### Instructions to follow
Only the lines from the start of the entries up to and including the line with "1. **Amazon Dash" should be written out, exactly as they stand.

....................

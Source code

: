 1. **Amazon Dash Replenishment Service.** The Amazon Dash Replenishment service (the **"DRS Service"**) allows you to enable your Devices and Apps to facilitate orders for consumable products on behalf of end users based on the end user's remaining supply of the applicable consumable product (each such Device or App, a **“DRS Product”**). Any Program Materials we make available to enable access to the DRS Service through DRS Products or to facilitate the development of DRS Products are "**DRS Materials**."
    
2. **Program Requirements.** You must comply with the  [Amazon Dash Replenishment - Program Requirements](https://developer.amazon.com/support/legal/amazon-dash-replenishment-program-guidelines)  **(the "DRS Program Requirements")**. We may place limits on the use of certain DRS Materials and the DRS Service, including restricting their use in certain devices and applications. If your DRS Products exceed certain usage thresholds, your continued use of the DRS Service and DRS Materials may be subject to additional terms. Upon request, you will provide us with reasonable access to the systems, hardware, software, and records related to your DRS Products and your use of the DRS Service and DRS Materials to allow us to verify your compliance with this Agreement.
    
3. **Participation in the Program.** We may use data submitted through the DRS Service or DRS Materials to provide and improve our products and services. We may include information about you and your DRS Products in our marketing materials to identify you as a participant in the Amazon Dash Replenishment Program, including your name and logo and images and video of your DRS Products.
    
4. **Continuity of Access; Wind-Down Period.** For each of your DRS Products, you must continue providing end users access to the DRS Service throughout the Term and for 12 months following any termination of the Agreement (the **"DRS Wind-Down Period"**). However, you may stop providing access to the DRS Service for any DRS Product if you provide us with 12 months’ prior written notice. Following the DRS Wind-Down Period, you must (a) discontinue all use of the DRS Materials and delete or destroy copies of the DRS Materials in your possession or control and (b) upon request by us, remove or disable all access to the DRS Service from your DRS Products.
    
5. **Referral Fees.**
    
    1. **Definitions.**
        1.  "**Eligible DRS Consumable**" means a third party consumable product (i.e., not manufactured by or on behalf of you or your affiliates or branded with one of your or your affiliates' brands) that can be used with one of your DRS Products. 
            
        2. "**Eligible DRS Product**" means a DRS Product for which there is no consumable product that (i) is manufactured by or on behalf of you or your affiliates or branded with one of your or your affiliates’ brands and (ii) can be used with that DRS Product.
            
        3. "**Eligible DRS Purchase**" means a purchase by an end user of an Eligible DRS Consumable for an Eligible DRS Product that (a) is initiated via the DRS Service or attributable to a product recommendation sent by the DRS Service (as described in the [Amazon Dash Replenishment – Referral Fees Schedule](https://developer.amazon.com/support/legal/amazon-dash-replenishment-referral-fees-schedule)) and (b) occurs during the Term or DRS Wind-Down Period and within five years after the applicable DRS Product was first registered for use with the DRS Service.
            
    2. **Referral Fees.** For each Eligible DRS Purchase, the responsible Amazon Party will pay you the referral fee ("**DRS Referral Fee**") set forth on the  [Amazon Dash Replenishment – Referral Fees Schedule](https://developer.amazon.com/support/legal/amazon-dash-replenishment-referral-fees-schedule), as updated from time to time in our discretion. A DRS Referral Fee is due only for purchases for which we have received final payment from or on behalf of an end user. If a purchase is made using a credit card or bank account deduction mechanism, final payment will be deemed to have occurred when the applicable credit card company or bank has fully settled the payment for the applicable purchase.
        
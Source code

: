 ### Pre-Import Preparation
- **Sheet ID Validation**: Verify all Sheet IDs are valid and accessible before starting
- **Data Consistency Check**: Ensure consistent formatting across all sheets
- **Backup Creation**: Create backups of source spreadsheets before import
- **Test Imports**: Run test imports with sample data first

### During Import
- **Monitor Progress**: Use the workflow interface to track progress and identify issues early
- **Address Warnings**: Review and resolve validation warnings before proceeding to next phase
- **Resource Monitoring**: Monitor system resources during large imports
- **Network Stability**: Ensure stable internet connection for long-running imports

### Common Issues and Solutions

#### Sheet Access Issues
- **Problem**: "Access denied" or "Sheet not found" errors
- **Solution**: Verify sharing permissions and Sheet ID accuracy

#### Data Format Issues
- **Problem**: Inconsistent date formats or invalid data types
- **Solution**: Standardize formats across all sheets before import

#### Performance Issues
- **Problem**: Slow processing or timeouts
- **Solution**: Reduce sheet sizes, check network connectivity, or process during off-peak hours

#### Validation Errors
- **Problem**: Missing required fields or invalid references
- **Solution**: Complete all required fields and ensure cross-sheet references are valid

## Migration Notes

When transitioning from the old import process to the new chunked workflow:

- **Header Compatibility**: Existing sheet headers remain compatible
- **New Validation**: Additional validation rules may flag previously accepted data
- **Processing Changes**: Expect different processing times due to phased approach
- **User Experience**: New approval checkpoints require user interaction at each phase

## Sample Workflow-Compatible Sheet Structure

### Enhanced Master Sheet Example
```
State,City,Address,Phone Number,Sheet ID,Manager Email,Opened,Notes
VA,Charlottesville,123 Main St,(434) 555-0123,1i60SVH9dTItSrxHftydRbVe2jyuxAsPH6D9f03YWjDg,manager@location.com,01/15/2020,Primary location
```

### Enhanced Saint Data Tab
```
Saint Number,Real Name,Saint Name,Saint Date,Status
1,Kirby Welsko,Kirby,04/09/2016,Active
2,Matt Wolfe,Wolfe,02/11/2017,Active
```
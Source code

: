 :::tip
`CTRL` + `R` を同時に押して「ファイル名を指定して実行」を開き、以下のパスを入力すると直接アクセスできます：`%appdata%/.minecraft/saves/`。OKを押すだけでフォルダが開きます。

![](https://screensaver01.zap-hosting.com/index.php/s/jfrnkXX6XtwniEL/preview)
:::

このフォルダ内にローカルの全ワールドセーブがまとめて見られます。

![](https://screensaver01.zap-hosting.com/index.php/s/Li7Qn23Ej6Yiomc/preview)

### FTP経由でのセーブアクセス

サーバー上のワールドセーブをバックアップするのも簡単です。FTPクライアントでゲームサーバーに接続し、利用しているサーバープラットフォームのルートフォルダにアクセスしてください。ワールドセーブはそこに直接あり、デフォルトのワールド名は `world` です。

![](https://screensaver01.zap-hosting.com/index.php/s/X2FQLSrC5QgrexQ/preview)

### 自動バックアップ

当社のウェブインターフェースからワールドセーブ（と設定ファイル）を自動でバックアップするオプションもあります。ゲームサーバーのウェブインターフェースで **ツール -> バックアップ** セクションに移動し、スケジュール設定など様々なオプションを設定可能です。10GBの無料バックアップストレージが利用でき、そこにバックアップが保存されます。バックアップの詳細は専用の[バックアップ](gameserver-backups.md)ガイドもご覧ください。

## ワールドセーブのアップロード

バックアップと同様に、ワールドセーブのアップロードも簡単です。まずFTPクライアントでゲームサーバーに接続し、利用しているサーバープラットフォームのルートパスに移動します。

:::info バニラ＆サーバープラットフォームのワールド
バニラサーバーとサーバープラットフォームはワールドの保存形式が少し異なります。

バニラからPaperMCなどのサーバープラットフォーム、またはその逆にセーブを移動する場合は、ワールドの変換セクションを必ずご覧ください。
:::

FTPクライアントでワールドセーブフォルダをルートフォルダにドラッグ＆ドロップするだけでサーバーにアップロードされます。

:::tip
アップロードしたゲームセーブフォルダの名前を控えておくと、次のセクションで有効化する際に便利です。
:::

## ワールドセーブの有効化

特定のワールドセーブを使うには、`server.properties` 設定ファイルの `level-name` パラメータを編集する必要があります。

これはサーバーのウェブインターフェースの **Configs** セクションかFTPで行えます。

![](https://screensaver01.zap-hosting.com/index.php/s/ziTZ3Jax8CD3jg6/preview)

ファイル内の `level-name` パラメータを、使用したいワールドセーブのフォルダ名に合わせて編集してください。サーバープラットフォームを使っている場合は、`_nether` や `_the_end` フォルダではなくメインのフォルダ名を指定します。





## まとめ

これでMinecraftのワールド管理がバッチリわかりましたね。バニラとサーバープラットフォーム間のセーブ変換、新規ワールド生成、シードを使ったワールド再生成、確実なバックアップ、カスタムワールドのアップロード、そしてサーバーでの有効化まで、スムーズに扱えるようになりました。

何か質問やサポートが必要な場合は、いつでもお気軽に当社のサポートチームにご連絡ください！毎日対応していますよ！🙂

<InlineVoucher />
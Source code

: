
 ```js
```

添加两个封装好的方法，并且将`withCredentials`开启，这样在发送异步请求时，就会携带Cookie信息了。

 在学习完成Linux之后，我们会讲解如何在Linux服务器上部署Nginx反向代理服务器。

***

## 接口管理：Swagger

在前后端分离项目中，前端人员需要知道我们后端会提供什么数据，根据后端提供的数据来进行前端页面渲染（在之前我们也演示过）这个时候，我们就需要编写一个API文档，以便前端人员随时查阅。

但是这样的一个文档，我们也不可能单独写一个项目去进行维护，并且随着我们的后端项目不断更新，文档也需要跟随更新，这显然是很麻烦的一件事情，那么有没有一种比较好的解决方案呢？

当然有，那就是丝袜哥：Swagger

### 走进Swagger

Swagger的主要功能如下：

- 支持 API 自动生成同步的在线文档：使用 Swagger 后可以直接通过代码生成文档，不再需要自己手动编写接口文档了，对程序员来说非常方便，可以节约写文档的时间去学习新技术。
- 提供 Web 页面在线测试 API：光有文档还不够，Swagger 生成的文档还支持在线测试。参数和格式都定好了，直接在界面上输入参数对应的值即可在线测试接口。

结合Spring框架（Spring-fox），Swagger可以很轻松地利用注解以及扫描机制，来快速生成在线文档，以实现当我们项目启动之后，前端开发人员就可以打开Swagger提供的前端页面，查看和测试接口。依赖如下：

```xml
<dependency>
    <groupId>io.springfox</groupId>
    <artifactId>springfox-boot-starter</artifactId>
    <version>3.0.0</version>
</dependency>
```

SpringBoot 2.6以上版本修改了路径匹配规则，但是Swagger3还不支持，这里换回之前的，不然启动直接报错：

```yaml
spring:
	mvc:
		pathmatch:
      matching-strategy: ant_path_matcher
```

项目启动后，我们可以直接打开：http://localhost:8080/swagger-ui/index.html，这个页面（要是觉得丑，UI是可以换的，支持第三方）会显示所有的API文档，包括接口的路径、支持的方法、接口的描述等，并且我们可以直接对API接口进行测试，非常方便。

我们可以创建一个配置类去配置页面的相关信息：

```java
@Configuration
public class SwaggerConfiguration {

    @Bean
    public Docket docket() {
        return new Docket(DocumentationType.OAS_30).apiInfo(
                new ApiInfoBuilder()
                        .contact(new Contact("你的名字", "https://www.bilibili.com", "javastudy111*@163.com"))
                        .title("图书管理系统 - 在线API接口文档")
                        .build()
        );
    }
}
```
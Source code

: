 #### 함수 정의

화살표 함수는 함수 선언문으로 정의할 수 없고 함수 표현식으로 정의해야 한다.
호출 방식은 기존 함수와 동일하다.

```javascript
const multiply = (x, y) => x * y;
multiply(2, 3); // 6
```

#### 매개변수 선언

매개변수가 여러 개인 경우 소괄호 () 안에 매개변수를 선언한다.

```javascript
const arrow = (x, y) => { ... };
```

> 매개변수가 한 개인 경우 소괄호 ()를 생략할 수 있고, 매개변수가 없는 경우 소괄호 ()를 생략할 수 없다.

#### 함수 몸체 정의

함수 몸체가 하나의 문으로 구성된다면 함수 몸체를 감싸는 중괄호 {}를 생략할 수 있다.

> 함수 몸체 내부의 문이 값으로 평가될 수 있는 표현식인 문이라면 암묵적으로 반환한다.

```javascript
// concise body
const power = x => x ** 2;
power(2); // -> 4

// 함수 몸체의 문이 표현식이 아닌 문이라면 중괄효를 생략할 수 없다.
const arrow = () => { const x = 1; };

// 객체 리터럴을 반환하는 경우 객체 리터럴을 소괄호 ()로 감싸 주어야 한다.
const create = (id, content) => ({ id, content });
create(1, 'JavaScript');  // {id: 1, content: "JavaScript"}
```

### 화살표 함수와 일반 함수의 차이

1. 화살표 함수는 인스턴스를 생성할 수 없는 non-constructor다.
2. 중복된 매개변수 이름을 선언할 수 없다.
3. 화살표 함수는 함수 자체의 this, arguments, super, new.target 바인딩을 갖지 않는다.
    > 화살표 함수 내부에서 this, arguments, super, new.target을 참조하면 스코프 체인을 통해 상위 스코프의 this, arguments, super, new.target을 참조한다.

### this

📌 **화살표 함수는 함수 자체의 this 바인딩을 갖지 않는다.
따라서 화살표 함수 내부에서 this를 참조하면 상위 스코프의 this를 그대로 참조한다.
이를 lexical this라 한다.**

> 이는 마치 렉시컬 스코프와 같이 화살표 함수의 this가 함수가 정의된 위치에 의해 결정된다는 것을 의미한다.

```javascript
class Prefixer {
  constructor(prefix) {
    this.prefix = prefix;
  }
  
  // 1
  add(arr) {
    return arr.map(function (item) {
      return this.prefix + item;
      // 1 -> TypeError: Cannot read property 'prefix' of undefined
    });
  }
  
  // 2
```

....................

### Written solution
Source code

: 1. **Amazon Dash Replenishment Service.** The Amazon Dash Replenishment service (the **"DRS Service"**) allows you to enable your Devices and Apps to facilitate orders for consumable products on behalf of end users based on the end user's remaining supply of the applicable consumable product (each such Device or App, a **“DRS Product”**). Any Program Materials we make available to enable access to the DRS Service through DRS Products or to facilitate the development of DRS Products are "**DRS Materials**."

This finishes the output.